**Task description:** Write the records out again, precisely as they stand.

**Source records:**
|---|
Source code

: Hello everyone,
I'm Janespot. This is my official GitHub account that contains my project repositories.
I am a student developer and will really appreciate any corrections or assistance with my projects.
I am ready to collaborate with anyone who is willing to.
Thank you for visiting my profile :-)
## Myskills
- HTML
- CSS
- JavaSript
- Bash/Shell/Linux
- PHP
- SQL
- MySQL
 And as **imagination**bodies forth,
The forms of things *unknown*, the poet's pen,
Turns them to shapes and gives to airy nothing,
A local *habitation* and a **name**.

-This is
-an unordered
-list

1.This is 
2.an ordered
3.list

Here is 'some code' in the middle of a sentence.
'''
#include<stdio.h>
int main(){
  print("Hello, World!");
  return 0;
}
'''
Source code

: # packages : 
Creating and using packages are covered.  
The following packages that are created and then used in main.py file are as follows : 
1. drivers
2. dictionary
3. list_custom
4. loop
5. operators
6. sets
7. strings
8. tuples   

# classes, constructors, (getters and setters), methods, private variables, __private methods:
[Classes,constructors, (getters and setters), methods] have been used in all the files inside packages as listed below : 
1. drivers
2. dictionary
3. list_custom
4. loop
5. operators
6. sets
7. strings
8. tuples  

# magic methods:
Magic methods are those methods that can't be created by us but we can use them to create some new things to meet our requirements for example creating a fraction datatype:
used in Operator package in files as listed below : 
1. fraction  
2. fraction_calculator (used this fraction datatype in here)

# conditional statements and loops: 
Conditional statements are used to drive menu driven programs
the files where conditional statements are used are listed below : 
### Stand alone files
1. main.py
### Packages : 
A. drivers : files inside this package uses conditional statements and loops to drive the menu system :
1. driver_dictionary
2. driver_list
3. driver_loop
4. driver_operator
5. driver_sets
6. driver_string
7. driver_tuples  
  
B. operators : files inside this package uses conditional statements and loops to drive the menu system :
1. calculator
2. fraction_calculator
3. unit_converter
|---|
**Solution:**
Source code

: Hello everyone,
I'm Janespot. This is my official GitHub account that contains my project repositories.
I am a student developer and will really appreciate any corrections or assistance with my projects.
I am ready to collaborate with anyone who is willing to.
Thank you for visiting my profile :-)
## Myskills
- HTML
- CSS
- JavaSript
- Bash/Shell/Linux
- PHP
- SQL
- MySQL
 And as **imagination**bodies forth,
The forms of things *unknown*, the poet's pen,
Turns them to shapes and gives to airy nothing,
A local *habitation* and a **name**.

-This is
-an unordered
-list

1.This is 
2.an ordered
3.list

Here is 'some code' in the middle of a sentence.
'''
#include<stdio.h>
int main(){
  print("Hello, World!");
  return 0;
}
'''
Source code

: # packages : 
Creating and using packages are covered.  
The following packages that are created and then used in main.py file are as follows : 
1. drivers
2. dictionary
3. list_custom
4. loop
5. operators
6. sets
7. strings
8. tuples   

# classes, constructors, (getters and setters), methods, private variables, __private methods:
[Classes,constructors, (getters and setters), methods] have been used in all the files inside packages as listed below : 
1. drivers
2. dictionary
3. list_custom
4. loop
5. operators
6. sets
7. strings
8. tuples  

# magic methods:
Magic methods are those methods that can't be created by us but we can use them to create some new things to meet our requirements for example creating a fraction datatype:
used in Operator package in files as listed below : 
1. fraction  
2. fraction_calculator (used this fraction datatype in here)

# conditional statements and loops: 
Conditional statements are used to drive menu driven programs
the files where conditional statements are used are listed below : 
### Stand alone files
1. main.py
### Packages : 
A. drivers : files inside this package uses conditional statements and loops to drive the menu system :
1. driver_dictionary
2. driver_list
3. driver_loop
4. driver_operator
5. driver_sets
6. driver_string
7. driver_tuples  
  
B. operators : files inside this package uses conditional statements and loops to drive the menu system :
1. calculator
2. fraction_calculator
3. unit_converter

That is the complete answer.